[[ DATA FOR THE TASK open ]]

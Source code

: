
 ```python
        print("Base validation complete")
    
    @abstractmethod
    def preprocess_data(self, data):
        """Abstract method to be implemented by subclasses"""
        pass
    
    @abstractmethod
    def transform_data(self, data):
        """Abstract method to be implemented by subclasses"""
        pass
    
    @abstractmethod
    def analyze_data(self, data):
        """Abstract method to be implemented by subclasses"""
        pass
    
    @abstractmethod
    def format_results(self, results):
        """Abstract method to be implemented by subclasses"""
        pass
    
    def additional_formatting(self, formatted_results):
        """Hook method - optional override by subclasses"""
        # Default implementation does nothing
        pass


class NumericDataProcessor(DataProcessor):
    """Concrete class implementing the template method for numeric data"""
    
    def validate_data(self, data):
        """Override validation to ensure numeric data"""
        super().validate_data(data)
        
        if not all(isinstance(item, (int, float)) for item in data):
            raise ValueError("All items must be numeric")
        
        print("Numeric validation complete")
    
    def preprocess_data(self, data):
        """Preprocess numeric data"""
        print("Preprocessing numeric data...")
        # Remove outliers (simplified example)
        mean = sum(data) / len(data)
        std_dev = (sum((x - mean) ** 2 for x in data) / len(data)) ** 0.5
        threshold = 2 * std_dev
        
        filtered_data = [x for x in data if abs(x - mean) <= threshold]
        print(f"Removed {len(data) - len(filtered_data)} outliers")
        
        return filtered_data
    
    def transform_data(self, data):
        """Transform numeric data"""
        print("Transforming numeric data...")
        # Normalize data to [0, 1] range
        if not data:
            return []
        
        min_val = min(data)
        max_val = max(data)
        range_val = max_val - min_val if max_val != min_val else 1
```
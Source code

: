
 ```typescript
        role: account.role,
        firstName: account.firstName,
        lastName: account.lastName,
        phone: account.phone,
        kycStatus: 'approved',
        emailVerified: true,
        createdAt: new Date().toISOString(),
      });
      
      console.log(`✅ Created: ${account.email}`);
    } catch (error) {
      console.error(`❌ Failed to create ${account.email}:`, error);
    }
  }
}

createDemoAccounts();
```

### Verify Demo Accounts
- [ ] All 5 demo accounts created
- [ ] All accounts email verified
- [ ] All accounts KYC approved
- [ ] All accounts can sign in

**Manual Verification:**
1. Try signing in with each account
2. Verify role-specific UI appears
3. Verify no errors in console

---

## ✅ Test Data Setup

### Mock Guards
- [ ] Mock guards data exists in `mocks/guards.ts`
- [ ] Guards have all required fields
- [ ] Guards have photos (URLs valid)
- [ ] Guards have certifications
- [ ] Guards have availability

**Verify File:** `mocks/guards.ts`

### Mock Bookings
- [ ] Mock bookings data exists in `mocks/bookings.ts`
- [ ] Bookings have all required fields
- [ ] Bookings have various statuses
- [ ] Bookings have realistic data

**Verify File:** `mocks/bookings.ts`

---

[[ DATA FOR THE TASK closed ]]

◆ **WORK TO COMPLETE**
Produce a word-for-word copy of all the entries above.

◆ **RESULT**
Source code

:
 ```python
        print("Base validation complete")
    
    @abstractmethod
    def preprocess_data(self, data):
        """Abstract method to be implemented by subclasses"""
        pass
    
    @abstractmethod
    def transform_data(self, data):
        """Abstract method to be implemented by subclasses"""
        pass
    
    @abstractmethod
    def analyze_data(self, data):
        """Abstract method to be implemented by subclasses"""
        pass
    
    @abstractmethod
    def format_results(self, results):
        """Abstract method to be implemented by subclasses"""
        pass
    
    def additional_formatting(self, formatted_results):
        """Hook method - optional override by subclasses"""
        # Default implementation does nothing
        pass


class NumericDataProcessor(DataProcessor):
    """Concrete class implementing the template method for numeric data"""
    
    def validate_data(self, data):
        """Override validation to ensure numeric data"""
        super().validate_data(data)
        
        if not all(isinstance(item, (int, float)) for item in data):
            raise ValueError("All items must be numeric")
        
        print("Numeric validation complete")
    
    def preprocess_data(self, data):
        """Preprocess numeric data"""
        print("Preprocessing numeric data...")
        # Remove outliers (simplified example)
        mean = sum(data) / len(data)
        std_dev = (sum((x - mean) ** 2 for x in data) / len(data)) ** 0.5
        threshold = 2 * std_dev
        
        filtered_data = [x for x in data if abs(x - mean) <= threshold]
        print(f"Removed {len(data) - len(filtered_data)} outliers")
        
        return filtered_data
    
    def transform_data(self, data):
        """Transform numeric data"""
        print("Transforming numeric data...")
        # Normalize data to [0, 1] range
        if not data:
            return []
        
        min_val = min(data)
        max_val = max(data)
        range_val = max_val - min_val if max_val != min_val else 1
```
Source code

:
 ```typescript
        role: account.role,
        firstName: account.firstName,
        lastName: account.lastName,
        phone: account.phone,
        kycStatus: 'approved',
        emailVerified: true,
        createdAt: new Date().toISOString(),
      });
      
      console.log(`✅ Created: ${account.email}`);
    } catch (error) {
      console.error(`❌ Failed to create ${account.email}:`, error);
    }
  }
}

createDemoAccounts();
```

### Verify Demo Accounts
- [ ] All 5 demo accounts created
- [ ] All accounts email verified
- [ ] All accounts KYC approved
- [ ] All accounts can sign in

**Manual Verification:**
1. Try signing in with each account
2. Verify role-specific UI appears
3. Verify no errors in console

---

## ✅ Test Data Setup

### Mock Guards
- [ ] Mock guards data exists in `mocks/guards.ts`
- [ ] Guards have all required fields
- [ ] Guards have photos (URLs valid)
- [ ] Guards have certifications
- [ ] Guards have availability

**Verify File:** `mocks/guards.ts`

### Mock Bookings
- [ ] Mock bookings data exists in `mocks/bookings.ts`
- [ ] Bookings have all required fields
- [ ] Bookings have various statuses
- [ ] Bookings have realistic data

**Verify File:** `mocks/bookings.ts`

---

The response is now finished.